**Exercise instructions:**
Output every entry exactly as given.

Data items
+===+

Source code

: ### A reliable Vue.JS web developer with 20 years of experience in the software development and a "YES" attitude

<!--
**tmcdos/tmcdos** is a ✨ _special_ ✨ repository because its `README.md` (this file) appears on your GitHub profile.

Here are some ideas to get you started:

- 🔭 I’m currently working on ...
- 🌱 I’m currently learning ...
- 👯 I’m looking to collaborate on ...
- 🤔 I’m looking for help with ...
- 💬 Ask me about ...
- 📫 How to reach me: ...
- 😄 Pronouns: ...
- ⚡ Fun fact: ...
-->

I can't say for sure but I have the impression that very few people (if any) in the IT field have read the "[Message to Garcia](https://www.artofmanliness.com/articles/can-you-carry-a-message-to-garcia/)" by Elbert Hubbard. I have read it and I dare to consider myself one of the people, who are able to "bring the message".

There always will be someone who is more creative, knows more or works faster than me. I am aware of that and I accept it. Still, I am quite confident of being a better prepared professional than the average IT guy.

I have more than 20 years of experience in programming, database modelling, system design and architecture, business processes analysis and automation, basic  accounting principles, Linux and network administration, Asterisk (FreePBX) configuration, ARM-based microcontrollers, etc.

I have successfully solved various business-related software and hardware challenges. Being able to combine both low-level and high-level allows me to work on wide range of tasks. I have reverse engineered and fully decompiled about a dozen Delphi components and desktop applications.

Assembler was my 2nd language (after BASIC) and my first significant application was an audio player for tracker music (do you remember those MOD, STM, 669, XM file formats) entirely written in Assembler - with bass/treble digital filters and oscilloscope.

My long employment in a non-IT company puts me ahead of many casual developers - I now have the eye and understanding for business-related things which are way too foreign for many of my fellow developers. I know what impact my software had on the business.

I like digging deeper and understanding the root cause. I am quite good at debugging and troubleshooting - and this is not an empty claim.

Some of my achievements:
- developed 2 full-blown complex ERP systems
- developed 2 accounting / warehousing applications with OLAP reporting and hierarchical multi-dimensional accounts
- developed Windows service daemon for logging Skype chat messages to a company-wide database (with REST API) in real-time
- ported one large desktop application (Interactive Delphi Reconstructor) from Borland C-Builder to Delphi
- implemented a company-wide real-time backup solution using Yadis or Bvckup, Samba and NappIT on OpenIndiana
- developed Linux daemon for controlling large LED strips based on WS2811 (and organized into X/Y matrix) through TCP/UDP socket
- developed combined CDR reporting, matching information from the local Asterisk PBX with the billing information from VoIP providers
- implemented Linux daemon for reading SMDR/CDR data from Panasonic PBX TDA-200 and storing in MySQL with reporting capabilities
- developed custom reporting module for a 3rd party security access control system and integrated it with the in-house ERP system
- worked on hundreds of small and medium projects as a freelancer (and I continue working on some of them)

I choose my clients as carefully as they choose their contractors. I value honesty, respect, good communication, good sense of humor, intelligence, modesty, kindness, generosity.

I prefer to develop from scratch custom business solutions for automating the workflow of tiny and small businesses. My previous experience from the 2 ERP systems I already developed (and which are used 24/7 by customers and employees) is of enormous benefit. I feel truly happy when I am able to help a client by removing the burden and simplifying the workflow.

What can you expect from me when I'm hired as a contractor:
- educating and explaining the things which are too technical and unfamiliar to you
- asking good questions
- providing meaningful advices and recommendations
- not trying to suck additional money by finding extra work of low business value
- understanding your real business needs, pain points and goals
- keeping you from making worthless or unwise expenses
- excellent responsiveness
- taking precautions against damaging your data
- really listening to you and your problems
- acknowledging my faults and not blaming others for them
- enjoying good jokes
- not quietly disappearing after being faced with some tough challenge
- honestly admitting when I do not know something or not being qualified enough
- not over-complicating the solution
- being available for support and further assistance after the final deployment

+===+

**Your solution:**
Source code

: ### A reliable Vue.JS web developer with 20 years of experience in the software development and a "YES" attitude

<!--
**tmcdos/tmcdos** is a ✨ _special_ ✨ repository because its `README.md` (this file) appears on your GitHub profile.

Here are some ideas to get you started:

- 🔭 I’m currently working on ...
- 🌱 I’m currently learning ...
- 👯 I’m looking to collaborate on ...
- 🤔 I’m looking for help with ...
- 💬 Ask me about ...
- 📫 How to reach me: ...
- 😄 Pronouns: ...
- ⚡ Fun fact: ...
-->

I can't say for sure but I have the impression that very few people (if any) in the IT field have read the "[Message to Garcia](https://www.artofmanliness.com/articles/can-you-carry-a-message-to-garcia/)" by Elbert Hubbard. I have read it and I dare to consider myself one of the people, who are able to "bring the message".

There always will be someone who is more creative, knows more or works faster than me. I am aware of that and I accept it. Still, I am quite confident of being a better prepared professional than the average IT guy.

I have more than 20 years of experience in programming, database modelling, system design and architecture, business processes analysis and automation, basic  accounting principles, Linux and network administration, Asterisk (FreePBX) configuration, ARM-based microcontrollers, etc.

I have successfully solved various business-related software and hardware challenges. Being able to combine both low-level and high-level allows me to work on wide range of tasks. I have reverse engineered and fully decompiled about a dozen Delphi components and desktop applications.

Assembler was my 2nd language (after BASIC) and my first significant application was an audio player for tracker music (do you remember those MOD, STM, 669, XM file formats) entirely written in Assembler - with bass/treble digital filters and oscilloscope.

My long employment in a non-IT company puts me ahead of many casual developers - I now have the eye and understanding for business-related things which are way too foreign for many of my fellow developers. I know what impact my software had on the business.

I like digging deeper and understanding the root cause. I am quite good at debugging and troubleshooting - and this is not an empty claim.

Some of my achievements:
- developed 2 full-blown complex ERP systems
- developed 2 accounting / warehousing applications with OLAP reporting and hierarchical multi-dimensional accounts
- developed Windows service daemon for logging Skype chat messages to a company-wide database (with REST API) in real-time
- ported one large desktop application (Interactive Delphi Reconstructor) from Borland C-Builder to Delphi
- implemented a company-wide real-time backup solution using Yadis or Bvckup, Samba and NappIT on OpenIndiana
- developed Linux daemon for controlling large LED strips based on WS2811 (and organized into X/Y matrix) through TCP/UDP socket
- developed combined CDR reporting, matching information from the local Asterisk PBX with the billing information from VoIP providers
- implemented Linux daemon for reading SMDR/CDR data from Panasonic PBX TDA-200 and storing in MySQL with reporting capabilities
- developed custom reporting module for a 3rd party security access control system and integrated it with the in-house ERP system
- worked on hundreds of small and medium projects as a freelancer (and I continue working on some of them)

I choose my clients as carefully as they choose their contractors. I value honesty, respect, good communication, good sense of humor, intelligence, modesty, kindness, generosity.

I prefer to develop from scratch custom business solutions for automating the workflow of tiny and small businesses. My previous experience from the 2 ERP systems I already developed (and which are used 24/7 by customers and employees) is of enormous benefit. I feel truly happy when I am able to help a client by removing the burden and simplifying the workflow.

What can you expect from me when I'm hired as a contractor:
- educating and explaining the things which are too technical and unfamiliar to you
- asking good questions
- providing meaningful advices and recommendations
- not trying to suck additional money by finding extra work of low business value
- understanding your real business needs, pain points and goals
- keeping you from making worthless or unwise expenses
- excellent responsiveness
- taking precautions against damaging your data
- really listening to you and your problems
- acknowledging my faults and not blaming others for them
- enjoying good jokes
- not quietly disappearing after being faced with some tough challenge
- honestly admitting when I do not know something or not being qualified enough
- not over-complicating the solution
- being available for support and further assistance after the final deployment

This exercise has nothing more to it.